BRIEF:
The answer must consist only of the lines from the line with "объединяет схожие CVE" to the line with "полученные ПОКи нужно", both included, exactly as they stand below.

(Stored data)
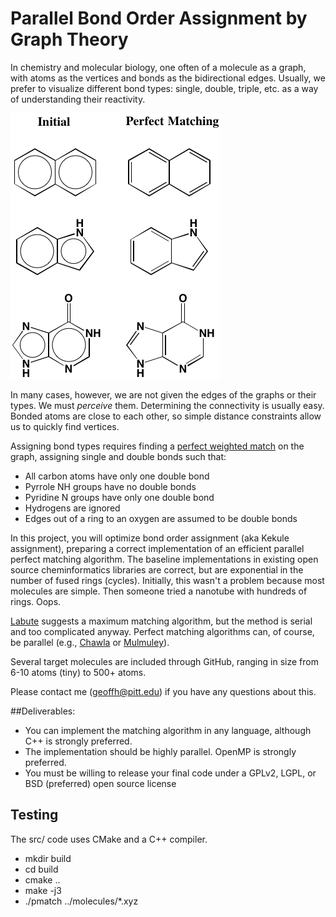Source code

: # Parallel Bond Order Assignment by Graph Theory
In chemistry and molecular biology, one often of a molecule as a graph, with atoms as the vertices and bonds as the bidirectional edges. Usually, we prefer to visualize different bond types: single, double, triple, etc. as a way of understanding their reactivity.

![matching](/images/matching.png)

In many cases, however, we are not given the edges of the graphs or their types. We must *perceive* them. Determining the connectivity is usually easy. Bonded atoms are close to each other, so simple distance constraints allow us to quickly find vertices.

Assigning bond types requires finding a [perfect weighted match](https://en.wikipedia.org/wiki/Matching_%28graph_theory%29) on the graph, assigning single and double bonds such that:

* All carbon atoms have only one double bond
* Pyrrole NH groups have no double bonds
* Pyridine N groups have only one double bond
* Hydrogens are ignored
* Edges out of a ring to an oxygen are assumed to be double bonds

In this project, you will optimize bond order assignment (aka Kekule assignment), preparing a correct implementation of an efficient parallel perfect matching algorithm. The baseline implementations in existing open source cheminformatics libraries are correct, but are exponential in the number of fused rings (cycles). Initially, this wasn't a problem because most molecules are simple. Then someone tried a nanotube with hundreds of rings. Oops.

[Labute](papers/Labute-2005.pdf) suggests a maximum matching algorithm, but the method is serial and too complicated anyway. Perfect matching algorithms can, of course, be parallel (e.g., [Chawla](papers/Chawla-2004.pdf) or [Mulmuley](papers/Mulmuley-1987.pdf)).

Several target molecules are included through GitHub, ranging in size from 6-10 atoms (tiny) to 500+ atoms.

Please contact me (geoffh@pitt.edu) if you have any questions about this.

##Deliverables:

- You can implement the matching algorithm in any language, although C++ is strongly preferred.
- The implementation should be highly parallel. OpenMP is strongly preferred.
- You must be willing to release your final code under a GPLv2, LGPL, or BSD (preferred) open source license

## Testing

The src/ code uses CMake and a C++ compiler.
- mkdir build
- cd build
- cmake ..
- make -j3
- ./pmatch ../molecules/*.xyz
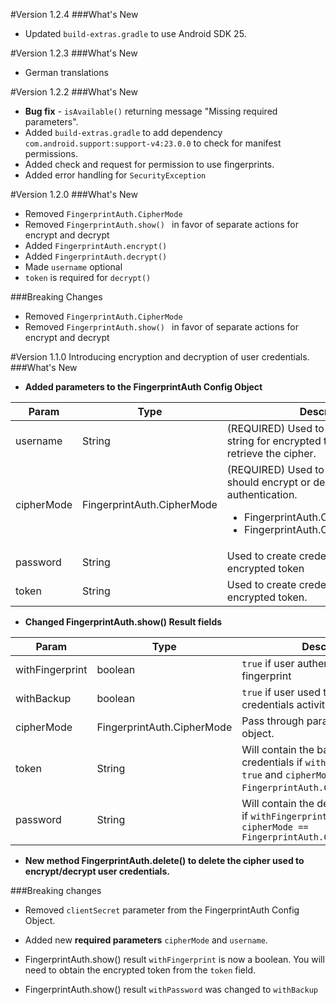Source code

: #Version 1.2.4
###What's New
* Updated `build-extras.gradle` to use Android SDK 25.

#Version 1.2.3
###What's New
* German translations

#Version 1.2.2
###What's New
* **Bug fix** - `isAvailable()` returning message "Missing required parameters".
* Added `build-extras.gradle` to add dependency `com.android.support:support-v4:23.0.0`  to check for manifest permissions.
* Added check and request for permission to use fingerprints.
* Added error handling for `SecurityException`

#Version 1.2.0
###What's New
* Removed `FingerprintAuth.CipherMode`
* Removed `FingerprintAuth.show() ` in favor of separate actions for encrypt and decrypt
* Added `FingerprintAuth.encrypt()`
* Added `FingerprintAuth.decrypt()`
* Made `username` optional
* `token` is required for `decrypt()`

###Breaking Changes
* Removed `FingerprintAuth.CipherMode`
* Removed `FingerprintAuth.show() ` in favor of separate actions for encrypt and decrypt


#Version 1.1.0
Introducing encryption and decryption of user credentials.
###What's New
* **Added parameters to the FingerprintAuth Config Object**

| Param | Type | Description |
| --- | --- | --- |
| username | String | (REQUIRED) Used to create credential string for encrypted token and as alias to retrieve the cipher. |
| cipherMode | FingerprintAuth.CipherMode | (REQUIRED) Used to determine if plugin should encrypt or decrypt after authentication. <br/><ul><li>FingerprintAuth.CipherMode.ENCRYPT</li><li>FingerprintAuth.CipherMode.DECRYPT</li></ul>|
| password | String |  Used to create credential string for encrypted token |
| token | String  | Used to create credential string for encrypted token. |

* **Changed FingerprintAuth.show() Result fields**

| Param | Type  | Description |
| --- | --- | ---  |
| withFingerprint | boolean | `true` if user authenticated using a fingerprint |
| withBackup | boolean | `true` if user used the backup credentials activity to authenticate. |
| cipherMode | FingerprintAuth.CipherMode | Pass through parameter from config object. |
| token | String | Will contain the base64 encoded credentials if `withFingerprint == true` and `cipherMode == FingerprintAuth.CipherMode.ENCRYPT`. |
| password | String | Will contain the decrypted password if `withFingerprint == true` and `cipherMode == FingerprintAuth.CipherMode.DECRYPT` 

* **New method FingerprintAuth.delete() to delete the cipher used to encrypt/decrypt user credentials.**

###Breaking changes

* Removed `clientSecret` parameter from the FingerprintAuth Config Object.

* Added new **required parameters** `cipherMode` and `username`.

* FingerprintAuth.show() result `withFingerprint` is now a boolean.  You will need to obtain the encrypted token from the `token` field.

* FingerprintAuth.show() result `withPassword` was changed to `withBackup`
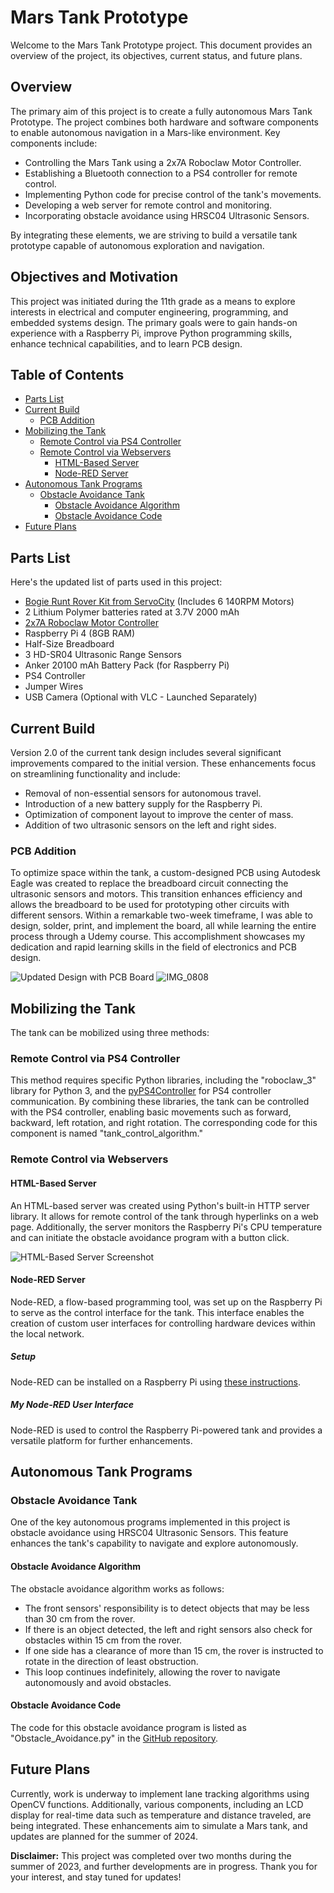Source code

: # Mars Tank Prototype

Welcome to the Mars Tank Prototype project. This document provides an overview of the project, its objectives, current status, and future plans.

## Overview

The primary aim of this project is to create a fully autonomous Mars Tank Prototype. The project combines both hardware and software components to enable autonomous navigation in a Mars-like environment. Key components include:

- Controlling the Mars Tank using a 2x7A Roboclaw Motor Controller.
- Establishing a Bluetooth connection to a PS4 controller for remote control.
- Implementing Python code for precise control of the tank's movements.
- Developing a web server for remote control and monitoring.
- Incorporating obstacle avoidance using HRSC04 Ultrasonic Sensors.

By integrating these elements, we are striving to build a versatile tank prototype capable of autonomous exploration and navigation.

## Objectives and Motivation

This project was initiated during the 11th grade as a means to explore interests in electrical and computer engineering, programming, and embedded systems design. The primary goals were to gain hands-on experience with a Raspberry Pi, improve Python programming skills, enhance technical capabilities, and to learn PCB design.

## Table of Contents

- [Parts List](#parts-list)
- [Current Build](#current-build)
     - [PCB Addition](#pcb-addition)
- [Mobilizing the Tank](#mobilizing-the-tank)
     - [Remote Control via PS4 Controller](#remote-control-via-ps4-controller)
     - [Remote Control via Webservers](#remote-control-via-webservers)
       - [HTML-Based Server](#html-based-server)
       - [Node-RED Server](#node-red-server)
 - [Autonomous Tank Programs](#autonomous-tank-programs)
   - [Obstacle Avoidance Tank](#obstacle-avoidance-tank)
     - [Obstacle Avoidance Algorithm](#obstacle-avoidance-algorithm)
     - [Obstacle Avoidance Code](#obstacle-avoidance-code)
- [Future Plans](#future-plans)

## Parts List

Here's the updated list of parts used in this project:

- [Bogie Runt Rover Kit from ServoCity](https://www.servocity.com/bogie-runt-rover/) (Includes 6 140RPM Motors)
- 2 Lithium Polymer batteries rated at 3.7V 2000 mAh
- [2x7A Roboclaw Motor Controller](https://www.servocity.com/roboclaw-2x7a-motor-controller/)
- Raspberry Pi 4 (8GB RAM)
- Half-Size Breadboard
- 3 HD-SR04 Ultrasonic Range Sensors
- Anker 20100 mAh Battery Pack (for Raspberry Pi)
- PS4 Controller
- Jumper Wires
- USB Camera (Optional with VLC - Launched Separately)

## Current Build

Version 2.0 of the current tank design includes several significant improvements compared to the initial version. These enhancements focus on streamlining functionality and include:

- Removal of non-essential sensors for autonomous travel.
- Introduction of a new battery supply for the Raspberry Pi.
- Optimization of component layout to improve the center of mass.
- Addition of two ultrasonic sensors on the left and right sides.

### PCB Addition

To optimize space within the tank, a custom-designed PCB using Autodesk Eagle was created to replace the breadboard circuit connecting the ultrasonic sensors and motors. This transition enhances efficiency and allows the breadboard to be used for prototyping other circuits with different sensors. Within a remarkable two-week timeframe, I was able to design, solder, print, and implement the board, all while learning the entire process through a Udemy course. This accomplishment showcases my dedication and rapid learning skills in the field of electronics and PCB design.

![Updated Design with PCB Board](https://user-images.githubusercontent.com/55263663/113646131-0b331280-963d-11eb-8094-8f6ab8cfa5e2.jpg)
![IMG_0808](https://user-images.githubusercontent.com/55263663/109580868-2fd12300-7ab0-11eb-835c-0d006bbe778e.jpg)

## Mobilizing the Tank

The tank can be mobilized using three methods:

### Remote Control via PS4 Controller

This method requires specific Python libraries, including the "roboclaw_3" library for Python 3, and the [pyPS4Controller](https://github.com/ArturSpirin/pyPS4Controller) for PS4 controller communication. By combining these libraries, the tank can be controlled with the PS4 controller, enabling basic movements such as forward, backward, left rotation, and right rotation. The corresponding code for this component is named "tank_control_algorithm."

### Remote Control via Webservers

#### HTML-Based Server

An HTML-based server was created using Python's built-in HTTP server library. It allows for remote control of the tank through hyperlinks on a web page. Additionally, the server monitors the Raspberry Pi's CPU temperature and can initiate the obstacle avoidance program with a button click.

![HTML-Based Server Screenshot](https://user-images.githubusercontent.com/55263663/112916259-0efeec00-90b5-11eb-9e63-109e29d04f2a.png)

#### Node-RED Server

Node-RED, a flow-based programming tool, was set up on the Raspberry Pi to serve as the control interface for the tank. This interface enables the creation of custom user interfaces for controlling hardware devices within the local network.

##### Setup

Node-RED can be installed on a Raspberry Pi using [these instructions](https://nodered.org/docs/getting-started/raspberrypi).

##### My Node-RED User Interface

Node-RED is used to control the Raspberry Pi-powered tank and provides a versatile platform for further enhancements.

## Autonomous Tank Programs

### Obstacle Avoidance Tank

One of the key autonomous programs implemented in this project is obstacle avoidance using HRSC04 Ultrasonic Sensors. This feature enhances the tank's capability to navigate and explore autonomously.

#### Obstacle Avoidance Algorithm

The obstacle avoidance algorithm works as follows:

- The front sensors' responsibility is to detect objects that may be less than 30 cm from the rover.
- If there is an object detected, the left and right sensors also check for obstacles within 15 cm from the rover.
- If one side has a clearance of more than 15 cm, the rover is instructed to rotate in the direction of least obstruction.
- This loop continues indefinitely, allowing the rover to navigate autonomously and avoid obstacles.

#### Obstacle Avoidance Code

The code for this obstacle avoidance program is listed as "Obstacle_Avoidance.py" in the [GitHub repository](https://github.com/karmsingh691/Ultra-Instinct-Rover-Project/blob/main/Obstacle_Avoidance.py).

## Future Plans

Currently, work is underway to implement lane tracking algorithms using OpenCV functions. Additionally, various components, including an LCD display for real-time data such as temperature and distance traveled, are being integrated. These enhancements aim to simulate a Mars tank, and updates are planned for the summer of 2024.

**Disclaimer:** This project was completed over two months during the summer of 2023, and further developments are in progress. Thank you for your interest, and stay tuned for updates!
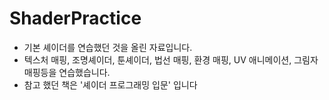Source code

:# ShaderPractice
* 기본 셰이더를 연습했던 것을 올린 자료입니다.
* 텍스처 매핑, 조명셰이더, 툰셰이더, 법선 매핑, 환경 매핑, UV 애니메이션, 그림자 매핑등을 연습했습니다.
* 참고 했던 책은 '셰이더 프로그래밍 입문' 입니다
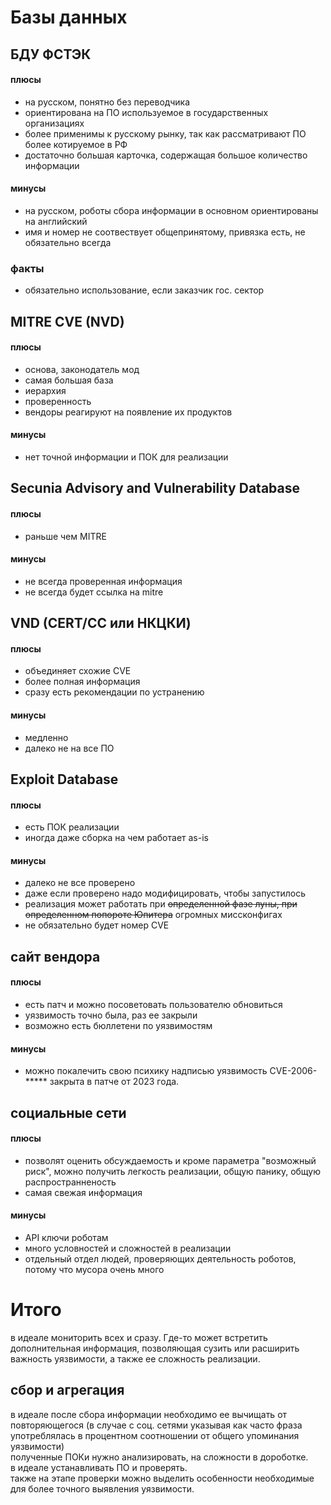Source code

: # Базы данных
## БДУ ФСТЭК 
#### плюсы
* на русском, понятно без переводчика
* ориентирована на ПО используемое в государственных организациях
* более применимы к русскому рынку, так как рассматривают ПО более котируемое в РФ
* достаточно большая карточка, содержащая большое количество информации

#### минусы
* на русском, роботы сбора информации в основном ориентированы на английский
* имя и номер не соотвествует общепринятому, привязка есть, не обязательно всегда

### факты
* обязательно использование, если заказчик гос. сектор

## MITRE CVE (NVD)
#### плюсы 
* основа, законодатель мод
* самая большая база
* иерархия
* проверенность
* вендоры реагируют на появление их продуктов
#### минусы
* нет точной информации и ПОК для реализации

## Secunia Advisory and Vulnerability Database
#### плюсы
* раньше чем MITRE
#### минусы
* не всегда проверенная информация
* не всегда будет ссылка на mitre

## VND (CERT/CC или НКЦКИ)
#### плюсы 
* объединяет схожие CVE
* более полная информация
* сразу есть рекомендации по устранению
#### минусы
* медленно
* далеко не на все ПО

## Exploit Database
#### плюсы 
* есть ПОК реализации
* иногда даже сборка на чем работает as-is
#### минусы
* далеко не все проверено
* даже если проверено надо модифицировать, чтобы запустилось
* реализация может работать при ~~определенной фазе луны, при определенном попороте Юпитера~~ огромных миссконфигах
* не обязательно будет номер CVE

## сайт вендора
#### плюсы
* есть патч и можно посоветовать пользователю обновиться
* уязвимость точно была, раз ее закрыли
* возможно есть бюллетени по уязвимостям
#### минусы
* можно покалечить свою психику надписью уязвимость CVE-2006-***** закрыта в патче от 2023 года.

## социальные сети
#### плюсы
* позволят оценить обсуждаемость и кроме параметра "возможный риск", можно получить легкость реализации, общую панику, общую распространненость
* самая свежая информация
#### минусы
* API ключи роботам
* много условностей и сложностей в реализации
* отдельный отдел людей, проверяющих деятельность роботов, потому что мусора очень много

# Итого
в идеале мониторить всех и сразу. Где-то может встретить дополнительная информация, позволяющая сузить или расширить важность уязвимости, а также ее сложность реализации. 

## сбор и агрегация
в идеале после сбора информации необходимо ее вычищать от повторяющегося (в случае с соц. сетями указывая как часто фраза употреблялась в процентном соотношении от общего упоминания уязвимости)  
полученные ПОКи нужно анализировать, на сложности в дороботке.  
в идеале устанавливать ПО и проверять.  
также на этапе проверки можно выделить особенности необходимые для более точного выявления уязвимости.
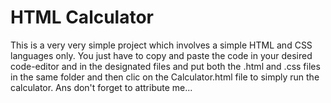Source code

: # HTML Calculator
This is a very very simple project which involves a simple HTML and CSS languages only. 
You just have to copy and paste the code in your desired code-editor and in the designated files and put both the .html and .css files in the same folder and then clic on the Calculator.html file to simply run the calculator.
Ans don't forget to attribute me...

RESULT OF THIS EXERCISE:
* объединяет схожие CVE
* более полная информация
* сразу есть рекомендации по устранению
#### минусы
* медленно
* далеко не на все ПО

## Exploit Database
#### плюсы 
* есть ПОК реализации
* иногда даже сборка на чем работает as-is
#### минусы
* далеко не все проверено
* даже если проверено надо модифицировать, чтобы запустилось
* реализация может работать при ~~определенной фазе луны, при определенном попороте Юпитера~~ огромных миссконфигах
* не обязательно будет номер CVE

## сайт вендора
#### плюсы
* есть патч и можно посоветовать пользователю обновиться
* уязвимость точно была, раз ее закрыли
* возможно есть бюллетени по уязвимостям
#### минусы
* можно покалечить свою психику надписью уязвимость CVE-2006-***** закрыта в патче от 2023 года.

## социальные сети
#### плюсы
* позволят оценить обсуждаемость и кроме параметра "возможный риск", можно получить легкость реализации, общую панику, общую распространненость
* самая свежая информация
#### минусы
* API ключи роботам
* много условностей и сложностей в реализации
* отдельный отдел людей, проверяющих деятельность роботов, потому что мусора очень много

# Итого
в идеале мониторить всех и сразу. Где-то может встретить дополнительная информация, позволяющая сузить или расширить важность уязвимости, а также ее сложность реализации. 

## сбор и агрегация
в идеале после сбора информации необходимо ее вычищать от повторяющегося (в случае с соц. сетями указывая как часто фраза употреблялась в процентном соотношении от общего упоминания уязвимости)  
полученные ПОКи нужно анализировать, на сложности в дороботке.  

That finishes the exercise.